New Delhi, Nov. 2: Italian car maker Fiat is planning to launch an advanced version of the mid-sized sedan Linea next year after it received a good response for the car.

Sources say Fiat will showcase the upgraded model at the auto expo scheduled to be held in January next year. The car is likely to be powered by either a 1.6-litre or a 1.9-litre diesel engine.

Fiat has sold about 10,000 units of the Linea since its launch in January this year. At present, the car has a 1.3-litre diesel and a 1.4-litre petrol engine. Fiat has also been able to sell 5,000 units of the Grande Punto so far.
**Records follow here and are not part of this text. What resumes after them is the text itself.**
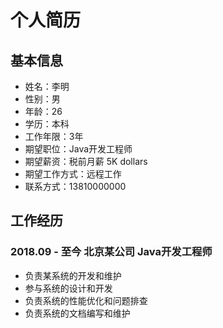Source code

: # 个人简历

## 基本信息

- 姓名：李明
- 性别：男
- 年龄：26
- 学历：本科
- 工作年限：3年
- 期望职位：Java开发工程师
- 期望薪资：税前月薪 5K dollars
- 期望工作方式：远程工作
- 联系方式：13810000000

## 工作经历

### 2018.09 - 至今 北京某公司 Java开发工程师

- 负责某系统的开发和维护
- 参与系统的设计和开发
- 负责系统的性能优化和问题排查
- 负责系统的文档编写和维护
The company plans to start exporting the Linea and the Punto; it has shipped 250 units to South Africa.

In the first phase, the company will cater to neighbouring countries such as Nepal, Sri Lanka and Bhutan and later consider venturing into markets such as New Zealand and Australia.

Sources say the Italian firm is also exploring options to manufacture light commercial vehicles in India with capacity to carry loads between 0.8 tonnes and 1.8 tonnes.

Silverio Bonfiglioli, chief operating officer of Fiat Group Automobiles International, said, “We have sufficient capacity to build light commercial vehicles in India. Our passenger car segment is growing at a good rate and, as the market develops for Fiat vehicles, we might think of manufacturing light commercial vehicles in India.”

Bonfiglioli said the new light commercial vehicle would meet the requirements of the domestic as well as international markets.

“The capacity of light commercial vehicles would be in the range of 0.8-1.8 tonnes. But all this will take a lot of time to start,” he said.

The Fiat group is also in the process of developing a small car for India. The car, priced between Rs 3 lakh and Rs 4 lakh, will be rolled out of the company’s manufacturing facility at Ranjangaon near Pune.

Suzuki forecast

Suzuki Motor today revised upwards its operating profit forecast for this year at 40 billion yen ($444.22 million), a four-fold increase from its previous target, buoyed by booming sales in India.

The revision comes despite the firm witnessing a 63.4 per cent decline in bottomline in the first half of this fiscal to 12.5 billion yen ($138.83 million) from 34.23 billion yen ($380.11 million) in the year-ago period because of weak sales. Suzuki had earlier forecast operating profit at 10 billion yen ($111.05 million).